Isn't Redis always claiming that single-threaded efficiency is also very high? Why does it use multi-threading again?

Redis is a well-known in-memory database at present, and it has very rich applications in various scenarios. Some time ago, Redis launched the 6.0 version, and adopted the multi-threaded model in the new version.

Because the in-memory database used by our company is self-developed, it stands to reason that I don't pay much attention to Redis, but because Redis is widely used, I need to understand this to facilitate my interview.

Can't candidates have used Redis, but I have to ask others what is going on with Ali's Tair.

So, after the release of Redis 6.0, I want to understand why multithreading is used. What is the difference between the multithreading used now and the previous version? Why is multithreading used so late?

Hasn't Redis already adopted multiplexing technology? Isn't it high performance? Why use a multi-threaded model?

This article will analyze these problems and the thinking behind them.

Why was Redis designed to be single-threaded in the first place?

As a mature distributed cache framework, Redis is composed of many modules, such as network request module, index module, storage module, high-availability cluster support module, data operation module, etc.

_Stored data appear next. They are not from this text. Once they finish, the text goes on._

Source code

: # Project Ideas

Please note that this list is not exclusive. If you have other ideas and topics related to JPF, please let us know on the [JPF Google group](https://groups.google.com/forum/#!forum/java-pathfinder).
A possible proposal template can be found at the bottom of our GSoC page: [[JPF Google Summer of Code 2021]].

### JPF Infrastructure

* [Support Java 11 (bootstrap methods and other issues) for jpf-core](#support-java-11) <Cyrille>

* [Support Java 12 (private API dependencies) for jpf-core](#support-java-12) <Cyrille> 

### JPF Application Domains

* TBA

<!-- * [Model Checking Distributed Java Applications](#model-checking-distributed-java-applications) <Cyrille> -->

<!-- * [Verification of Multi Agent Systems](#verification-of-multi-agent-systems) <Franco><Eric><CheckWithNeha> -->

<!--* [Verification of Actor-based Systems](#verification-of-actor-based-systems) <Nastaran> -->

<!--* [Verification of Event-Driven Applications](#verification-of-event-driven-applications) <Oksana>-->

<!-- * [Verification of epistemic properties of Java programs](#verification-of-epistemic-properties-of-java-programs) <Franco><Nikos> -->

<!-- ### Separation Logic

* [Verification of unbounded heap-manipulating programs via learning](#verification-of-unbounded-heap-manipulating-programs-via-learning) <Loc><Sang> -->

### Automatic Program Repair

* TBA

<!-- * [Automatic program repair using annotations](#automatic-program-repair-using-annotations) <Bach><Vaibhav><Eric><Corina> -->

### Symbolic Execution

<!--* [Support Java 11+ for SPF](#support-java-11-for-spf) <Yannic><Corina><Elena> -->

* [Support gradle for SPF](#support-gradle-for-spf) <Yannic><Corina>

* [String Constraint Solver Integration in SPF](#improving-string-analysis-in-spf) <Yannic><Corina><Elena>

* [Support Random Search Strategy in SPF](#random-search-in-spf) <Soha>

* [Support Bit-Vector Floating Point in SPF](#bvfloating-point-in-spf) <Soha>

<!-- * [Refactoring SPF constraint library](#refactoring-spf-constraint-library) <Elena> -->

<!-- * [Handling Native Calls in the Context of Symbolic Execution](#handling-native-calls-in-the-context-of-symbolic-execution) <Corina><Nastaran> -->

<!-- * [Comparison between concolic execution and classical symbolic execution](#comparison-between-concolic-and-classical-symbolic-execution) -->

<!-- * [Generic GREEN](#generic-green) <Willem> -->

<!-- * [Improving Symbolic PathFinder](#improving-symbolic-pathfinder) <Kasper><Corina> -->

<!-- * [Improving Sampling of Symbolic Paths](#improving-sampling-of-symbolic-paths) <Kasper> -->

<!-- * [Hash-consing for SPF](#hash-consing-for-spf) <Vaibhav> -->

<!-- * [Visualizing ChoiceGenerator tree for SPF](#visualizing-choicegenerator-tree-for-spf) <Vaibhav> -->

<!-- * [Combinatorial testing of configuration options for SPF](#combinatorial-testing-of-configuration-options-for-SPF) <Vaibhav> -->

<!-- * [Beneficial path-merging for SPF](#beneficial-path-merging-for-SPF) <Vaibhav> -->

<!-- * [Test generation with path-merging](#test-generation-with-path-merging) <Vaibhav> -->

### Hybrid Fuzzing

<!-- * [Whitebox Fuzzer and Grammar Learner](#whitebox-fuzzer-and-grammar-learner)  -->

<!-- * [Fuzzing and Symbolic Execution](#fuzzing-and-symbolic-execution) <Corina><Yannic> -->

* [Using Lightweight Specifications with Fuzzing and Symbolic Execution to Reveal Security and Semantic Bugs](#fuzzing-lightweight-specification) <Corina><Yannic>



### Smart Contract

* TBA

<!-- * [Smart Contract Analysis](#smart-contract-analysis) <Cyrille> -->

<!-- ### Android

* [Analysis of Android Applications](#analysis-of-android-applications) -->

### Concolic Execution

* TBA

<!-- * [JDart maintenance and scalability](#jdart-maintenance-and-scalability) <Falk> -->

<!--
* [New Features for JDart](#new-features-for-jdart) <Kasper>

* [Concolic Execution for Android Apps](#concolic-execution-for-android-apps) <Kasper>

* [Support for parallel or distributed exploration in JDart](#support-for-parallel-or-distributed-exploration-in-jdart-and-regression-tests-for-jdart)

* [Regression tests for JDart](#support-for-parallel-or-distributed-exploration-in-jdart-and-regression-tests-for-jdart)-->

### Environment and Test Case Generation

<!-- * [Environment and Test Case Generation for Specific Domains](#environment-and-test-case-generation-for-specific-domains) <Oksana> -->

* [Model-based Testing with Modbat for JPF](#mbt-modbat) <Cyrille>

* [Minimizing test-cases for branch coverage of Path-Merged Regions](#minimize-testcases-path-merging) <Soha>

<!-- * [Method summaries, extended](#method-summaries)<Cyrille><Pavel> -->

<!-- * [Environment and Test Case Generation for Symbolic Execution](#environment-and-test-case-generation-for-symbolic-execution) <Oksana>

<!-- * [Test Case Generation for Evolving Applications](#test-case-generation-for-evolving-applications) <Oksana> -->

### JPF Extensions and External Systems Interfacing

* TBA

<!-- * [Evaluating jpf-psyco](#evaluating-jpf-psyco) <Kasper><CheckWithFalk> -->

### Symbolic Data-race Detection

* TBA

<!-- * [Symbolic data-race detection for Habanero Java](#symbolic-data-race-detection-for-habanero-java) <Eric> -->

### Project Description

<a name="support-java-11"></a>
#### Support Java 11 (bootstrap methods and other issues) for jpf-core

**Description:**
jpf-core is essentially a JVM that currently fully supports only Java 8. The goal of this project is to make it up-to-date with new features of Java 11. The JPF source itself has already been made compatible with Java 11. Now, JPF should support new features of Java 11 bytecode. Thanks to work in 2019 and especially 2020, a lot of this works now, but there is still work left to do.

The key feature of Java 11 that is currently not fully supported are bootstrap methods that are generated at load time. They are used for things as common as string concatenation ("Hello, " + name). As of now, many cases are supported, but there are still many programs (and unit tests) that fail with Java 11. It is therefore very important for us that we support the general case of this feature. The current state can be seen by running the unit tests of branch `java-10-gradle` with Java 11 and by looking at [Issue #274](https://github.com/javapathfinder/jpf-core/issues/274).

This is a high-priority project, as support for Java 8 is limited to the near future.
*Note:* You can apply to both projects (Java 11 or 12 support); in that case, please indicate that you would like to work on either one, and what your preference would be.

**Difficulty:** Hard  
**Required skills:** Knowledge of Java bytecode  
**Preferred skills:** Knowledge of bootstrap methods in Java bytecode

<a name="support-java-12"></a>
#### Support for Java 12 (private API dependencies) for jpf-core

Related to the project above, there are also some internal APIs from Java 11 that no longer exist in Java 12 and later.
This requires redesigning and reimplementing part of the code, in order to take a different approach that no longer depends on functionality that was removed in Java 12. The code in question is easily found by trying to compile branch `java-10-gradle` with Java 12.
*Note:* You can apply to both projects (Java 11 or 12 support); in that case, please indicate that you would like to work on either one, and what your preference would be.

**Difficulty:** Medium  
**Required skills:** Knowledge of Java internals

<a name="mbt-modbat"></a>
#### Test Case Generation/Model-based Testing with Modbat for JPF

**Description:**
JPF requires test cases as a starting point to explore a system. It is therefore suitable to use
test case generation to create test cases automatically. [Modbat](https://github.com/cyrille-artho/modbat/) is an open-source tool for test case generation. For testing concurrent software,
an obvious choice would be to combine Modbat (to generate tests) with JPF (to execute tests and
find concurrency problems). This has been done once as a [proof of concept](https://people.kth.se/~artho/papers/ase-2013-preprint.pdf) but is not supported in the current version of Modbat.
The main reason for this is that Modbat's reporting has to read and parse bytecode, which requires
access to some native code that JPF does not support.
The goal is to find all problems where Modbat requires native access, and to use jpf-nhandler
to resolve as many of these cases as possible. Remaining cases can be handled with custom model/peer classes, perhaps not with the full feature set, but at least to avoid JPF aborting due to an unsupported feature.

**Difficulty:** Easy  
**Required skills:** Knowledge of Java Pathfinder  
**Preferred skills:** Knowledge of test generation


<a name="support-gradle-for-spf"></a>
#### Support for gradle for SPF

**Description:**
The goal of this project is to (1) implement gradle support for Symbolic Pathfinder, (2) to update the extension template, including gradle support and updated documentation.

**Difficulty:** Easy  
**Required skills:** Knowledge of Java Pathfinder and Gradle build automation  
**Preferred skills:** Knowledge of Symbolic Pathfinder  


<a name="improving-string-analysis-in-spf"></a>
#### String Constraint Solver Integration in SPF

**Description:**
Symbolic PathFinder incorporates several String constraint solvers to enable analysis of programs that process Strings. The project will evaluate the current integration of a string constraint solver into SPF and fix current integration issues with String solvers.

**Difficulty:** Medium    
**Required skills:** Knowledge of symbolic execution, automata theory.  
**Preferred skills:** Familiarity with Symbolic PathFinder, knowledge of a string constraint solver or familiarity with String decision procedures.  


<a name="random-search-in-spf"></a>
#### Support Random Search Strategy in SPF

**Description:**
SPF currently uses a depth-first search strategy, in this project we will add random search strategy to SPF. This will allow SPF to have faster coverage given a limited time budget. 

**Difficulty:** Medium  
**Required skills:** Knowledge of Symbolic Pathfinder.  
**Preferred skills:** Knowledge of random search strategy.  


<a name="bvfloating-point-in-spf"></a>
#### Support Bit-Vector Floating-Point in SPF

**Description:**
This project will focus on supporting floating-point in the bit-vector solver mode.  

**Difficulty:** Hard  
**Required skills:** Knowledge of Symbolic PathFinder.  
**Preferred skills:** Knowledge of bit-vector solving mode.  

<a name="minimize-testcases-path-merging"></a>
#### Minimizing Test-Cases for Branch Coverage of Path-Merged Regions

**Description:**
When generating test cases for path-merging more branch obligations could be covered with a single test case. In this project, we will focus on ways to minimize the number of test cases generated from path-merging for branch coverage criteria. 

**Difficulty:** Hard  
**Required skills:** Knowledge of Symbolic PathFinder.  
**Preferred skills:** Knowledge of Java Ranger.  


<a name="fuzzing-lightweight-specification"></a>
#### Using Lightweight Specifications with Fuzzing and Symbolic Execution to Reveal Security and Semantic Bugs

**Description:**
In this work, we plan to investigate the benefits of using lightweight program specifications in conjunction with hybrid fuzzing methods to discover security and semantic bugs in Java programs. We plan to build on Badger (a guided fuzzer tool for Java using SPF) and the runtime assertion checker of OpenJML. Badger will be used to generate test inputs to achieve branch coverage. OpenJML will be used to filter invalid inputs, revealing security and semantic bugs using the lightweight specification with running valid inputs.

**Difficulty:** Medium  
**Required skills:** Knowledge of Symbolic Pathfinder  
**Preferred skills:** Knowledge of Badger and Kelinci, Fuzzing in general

Many people say that Redis is single-threaded, and they think that the operations of all modules in Redis are single-threaded. In fact, this is wrong.

What we call Redis single-threaded refers to "the read and write of its network IO and key-value pairs are completed by one thread", that is to say, only the network request module and data operation module in Redis are single-threaded. Others, such as persistent storage modules and cluster support modules, are multi-threaded.

So, Redis is not without a multi-threading model. As early as Redis 4.0, some commands have been multi-threaded.

So, why didn't the network operation module and the data storage module use multithreading in the first place?

The answer to this question is relatively simple! Because: "No need!"

Why is it unnecessary? Let's talk about it first, under what circumstances do we need to use multithreading?

Multi-thread application scenarios

During the execution of a computer program, there are two main operations that need to be performed: read and write operations and calculation operations.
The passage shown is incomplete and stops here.